* [ACTIVITY]: Collect the lines of the entries where "getWriter" shows up.

* [Excerpts from a dataset]:
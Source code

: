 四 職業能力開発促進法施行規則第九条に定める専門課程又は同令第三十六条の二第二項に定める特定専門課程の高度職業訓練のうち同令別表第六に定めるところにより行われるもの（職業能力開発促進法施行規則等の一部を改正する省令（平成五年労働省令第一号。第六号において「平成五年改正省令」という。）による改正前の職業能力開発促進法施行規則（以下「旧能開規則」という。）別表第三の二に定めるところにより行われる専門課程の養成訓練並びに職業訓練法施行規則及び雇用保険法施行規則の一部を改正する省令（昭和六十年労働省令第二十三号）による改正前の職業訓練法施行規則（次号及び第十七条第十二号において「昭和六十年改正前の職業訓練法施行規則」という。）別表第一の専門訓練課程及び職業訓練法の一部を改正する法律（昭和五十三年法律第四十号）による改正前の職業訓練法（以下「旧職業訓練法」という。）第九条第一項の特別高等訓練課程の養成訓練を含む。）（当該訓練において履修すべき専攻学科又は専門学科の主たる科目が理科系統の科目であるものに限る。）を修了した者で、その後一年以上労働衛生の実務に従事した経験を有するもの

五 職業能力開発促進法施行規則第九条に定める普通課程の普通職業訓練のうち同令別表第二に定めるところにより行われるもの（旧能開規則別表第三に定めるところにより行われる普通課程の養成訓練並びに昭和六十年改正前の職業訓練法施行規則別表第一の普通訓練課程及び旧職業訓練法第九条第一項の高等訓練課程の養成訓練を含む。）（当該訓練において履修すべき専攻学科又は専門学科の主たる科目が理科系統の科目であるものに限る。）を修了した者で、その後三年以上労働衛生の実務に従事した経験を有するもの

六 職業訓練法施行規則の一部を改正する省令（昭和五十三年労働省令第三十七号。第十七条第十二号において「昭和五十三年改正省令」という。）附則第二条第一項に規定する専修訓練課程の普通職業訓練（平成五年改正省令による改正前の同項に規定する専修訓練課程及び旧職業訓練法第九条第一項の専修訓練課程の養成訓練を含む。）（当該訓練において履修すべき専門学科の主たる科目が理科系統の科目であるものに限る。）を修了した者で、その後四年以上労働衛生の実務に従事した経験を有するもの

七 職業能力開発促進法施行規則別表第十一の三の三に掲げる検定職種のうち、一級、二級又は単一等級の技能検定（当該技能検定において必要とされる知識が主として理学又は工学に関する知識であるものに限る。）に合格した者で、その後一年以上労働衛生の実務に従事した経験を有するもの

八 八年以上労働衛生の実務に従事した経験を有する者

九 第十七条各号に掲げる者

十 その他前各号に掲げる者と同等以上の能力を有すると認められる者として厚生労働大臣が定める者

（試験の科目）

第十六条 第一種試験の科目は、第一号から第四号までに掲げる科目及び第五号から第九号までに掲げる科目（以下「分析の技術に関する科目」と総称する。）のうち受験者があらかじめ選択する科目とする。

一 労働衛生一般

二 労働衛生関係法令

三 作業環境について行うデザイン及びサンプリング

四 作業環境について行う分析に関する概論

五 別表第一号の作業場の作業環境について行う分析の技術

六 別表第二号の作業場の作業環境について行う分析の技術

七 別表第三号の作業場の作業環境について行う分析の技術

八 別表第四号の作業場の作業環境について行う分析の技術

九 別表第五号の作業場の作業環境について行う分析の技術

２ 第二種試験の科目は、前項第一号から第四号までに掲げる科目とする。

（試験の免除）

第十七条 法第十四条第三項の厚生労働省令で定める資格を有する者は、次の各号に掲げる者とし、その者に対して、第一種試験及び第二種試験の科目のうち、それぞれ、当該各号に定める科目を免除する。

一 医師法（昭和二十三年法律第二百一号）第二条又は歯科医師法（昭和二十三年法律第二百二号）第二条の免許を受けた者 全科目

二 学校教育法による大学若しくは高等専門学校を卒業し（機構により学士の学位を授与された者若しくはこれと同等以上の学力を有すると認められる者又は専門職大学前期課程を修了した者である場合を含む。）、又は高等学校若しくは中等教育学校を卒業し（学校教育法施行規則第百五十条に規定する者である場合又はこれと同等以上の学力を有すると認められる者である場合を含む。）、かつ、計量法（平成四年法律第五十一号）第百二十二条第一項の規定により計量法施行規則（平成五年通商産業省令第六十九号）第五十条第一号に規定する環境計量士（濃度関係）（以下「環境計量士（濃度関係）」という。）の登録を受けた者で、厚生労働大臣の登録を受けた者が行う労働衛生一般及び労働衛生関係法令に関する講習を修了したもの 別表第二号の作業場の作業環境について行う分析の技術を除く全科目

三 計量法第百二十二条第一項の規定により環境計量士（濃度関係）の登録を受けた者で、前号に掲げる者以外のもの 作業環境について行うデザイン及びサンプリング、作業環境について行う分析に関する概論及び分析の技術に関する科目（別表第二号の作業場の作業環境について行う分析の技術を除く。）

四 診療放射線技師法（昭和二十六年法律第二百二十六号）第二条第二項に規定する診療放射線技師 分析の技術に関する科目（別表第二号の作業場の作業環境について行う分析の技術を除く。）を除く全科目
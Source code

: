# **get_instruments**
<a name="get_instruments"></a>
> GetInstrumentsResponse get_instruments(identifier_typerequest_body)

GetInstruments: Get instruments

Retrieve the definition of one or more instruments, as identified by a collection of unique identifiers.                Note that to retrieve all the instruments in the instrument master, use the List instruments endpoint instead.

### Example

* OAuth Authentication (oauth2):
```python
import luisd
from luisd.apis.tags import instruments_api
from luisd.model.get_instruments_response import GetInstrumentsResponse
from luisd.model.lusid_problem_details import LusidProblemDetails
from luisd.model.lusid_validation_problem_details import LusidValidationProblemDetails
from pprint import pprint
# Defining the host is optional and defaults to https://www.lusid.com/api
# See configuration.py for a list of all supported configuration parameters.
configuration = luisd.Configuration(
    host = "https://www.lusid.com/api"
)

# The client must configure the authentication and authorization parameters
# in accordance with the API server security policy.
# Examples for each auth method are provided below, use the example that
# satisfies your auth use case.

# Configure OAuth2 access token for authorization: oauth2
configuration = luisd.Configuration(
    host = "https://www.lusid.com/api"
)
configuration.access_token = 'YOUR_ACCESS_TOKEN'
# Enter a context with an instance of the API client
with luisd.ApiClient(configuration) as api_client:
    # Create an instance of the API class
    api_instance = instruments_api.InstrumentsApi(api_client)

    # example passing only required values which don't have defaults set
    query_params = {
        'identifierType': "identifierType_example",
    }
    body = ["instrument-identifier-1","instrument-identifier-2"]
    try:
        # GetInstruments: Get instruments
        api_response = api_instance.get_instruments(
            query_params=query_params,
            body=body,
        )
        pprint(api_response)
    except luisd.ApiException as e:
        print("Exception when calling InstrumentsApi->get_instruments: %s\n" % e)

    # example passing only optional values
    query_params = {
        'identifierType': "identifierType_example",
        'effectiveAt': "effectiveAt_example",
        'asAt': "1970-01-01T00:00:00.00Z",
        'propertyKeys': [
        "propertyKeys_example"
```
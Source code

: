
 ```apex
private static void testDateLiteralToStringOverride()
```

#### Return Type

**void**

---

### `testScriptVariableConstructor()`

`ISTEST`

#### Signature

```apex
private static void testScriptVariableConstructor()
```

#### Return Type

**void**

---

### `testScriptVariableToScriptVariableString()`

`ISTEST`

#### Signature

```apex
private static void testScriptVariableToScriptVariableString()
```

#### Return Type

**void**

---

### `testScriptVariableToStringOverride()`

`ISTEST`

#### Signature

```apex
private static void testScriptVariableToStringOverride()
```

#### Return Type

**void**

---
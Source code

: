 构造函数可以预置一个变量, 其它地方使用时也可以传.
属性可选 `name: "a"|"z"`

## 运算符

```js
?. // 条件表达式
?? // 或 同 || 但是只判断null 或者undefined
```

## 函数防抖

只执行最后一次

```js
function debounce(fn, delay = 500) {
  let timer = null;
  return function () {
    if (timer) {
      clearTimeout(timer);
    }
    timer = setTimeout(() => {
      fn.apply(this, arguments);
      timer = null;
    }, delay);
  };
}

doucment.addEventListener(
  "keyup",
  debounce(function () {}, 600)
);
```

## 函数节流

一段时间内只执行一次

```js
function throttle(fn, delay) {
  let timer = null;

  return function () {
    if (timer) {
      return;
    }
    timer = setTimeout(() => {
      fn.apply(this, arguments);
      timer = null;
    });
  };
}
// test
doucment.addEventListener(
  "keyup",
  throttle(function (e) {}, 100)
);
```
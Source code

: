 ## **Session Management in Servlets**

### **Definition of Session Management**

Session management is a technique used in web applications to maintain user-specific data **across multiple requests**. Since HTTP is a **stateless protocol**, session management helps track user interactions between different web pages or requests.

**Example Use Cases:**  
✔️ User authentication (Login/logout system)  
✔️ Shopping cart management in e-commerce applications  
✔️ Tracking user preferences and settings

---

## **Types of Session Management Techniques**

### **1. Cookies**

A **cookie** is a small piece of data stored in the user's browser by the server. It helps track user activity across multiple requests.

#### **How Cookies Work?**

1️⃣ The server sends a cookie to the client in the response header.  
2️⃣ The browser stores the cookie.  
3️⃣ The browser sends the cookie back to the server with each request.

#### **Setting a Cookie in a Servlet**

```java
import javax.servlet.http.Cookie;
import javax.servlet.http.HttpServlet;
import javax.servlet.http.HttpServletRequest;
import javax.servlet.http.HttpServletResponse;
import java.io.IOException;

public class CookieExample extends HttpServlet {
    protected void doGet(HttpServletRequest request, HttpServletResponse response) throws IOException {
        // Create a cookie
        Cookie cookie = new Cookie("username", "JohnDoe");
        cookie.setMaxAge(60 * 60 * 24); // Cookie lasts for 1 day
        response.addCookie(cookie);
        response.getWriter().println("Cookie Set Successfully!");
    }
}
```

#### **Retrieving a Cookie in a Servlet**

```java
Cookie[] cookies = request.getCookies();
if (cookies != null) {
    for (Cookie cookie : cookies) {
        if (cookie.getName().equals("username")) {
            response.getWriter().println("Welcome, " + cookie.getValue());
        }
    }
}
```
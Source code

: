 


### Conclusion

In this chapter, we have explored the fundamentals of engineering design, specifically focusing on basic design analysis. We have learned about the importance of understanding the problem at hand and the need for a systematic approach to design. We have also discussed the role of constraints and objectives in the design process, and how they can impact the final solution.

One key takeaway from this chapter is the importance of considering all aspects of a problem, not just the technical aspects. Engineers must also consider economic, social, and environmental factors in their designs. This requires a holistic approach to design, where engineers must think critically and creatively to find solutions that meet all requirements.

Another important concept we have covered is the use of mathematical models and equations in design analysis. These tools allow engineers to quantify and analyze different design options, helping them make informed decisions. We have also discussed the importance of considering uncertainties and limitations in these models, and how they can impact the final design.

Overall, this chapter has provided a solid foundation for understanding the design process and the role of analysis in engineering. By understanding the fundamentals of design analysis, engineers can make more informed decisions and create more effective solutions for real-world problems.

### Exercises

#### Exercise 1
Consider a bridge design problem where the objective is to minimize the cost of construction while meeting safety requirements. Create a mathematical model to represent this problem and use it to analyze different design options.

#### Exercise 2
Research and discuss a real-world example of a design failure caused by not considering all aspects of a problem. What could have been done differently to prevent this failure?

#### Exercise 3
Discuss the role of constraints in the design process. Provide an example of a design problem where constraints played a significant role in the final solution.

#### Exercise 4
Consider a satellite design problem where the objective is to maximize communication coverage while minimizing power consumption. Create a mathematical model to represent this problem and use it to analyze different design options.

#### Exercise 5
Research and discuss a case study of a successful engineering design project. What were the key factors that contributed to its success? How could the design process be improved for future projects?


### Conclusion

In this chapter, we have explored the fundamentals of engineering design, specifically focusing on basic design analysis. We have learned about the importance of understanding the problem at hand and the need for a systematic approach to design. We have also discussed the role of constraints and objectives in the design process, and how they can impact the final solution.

* [FINISHED TASK]:
        response.getWriter().println("Cookie Set Successfully!");
            response.getWriter().println("Welcome, " + cookie.getValue());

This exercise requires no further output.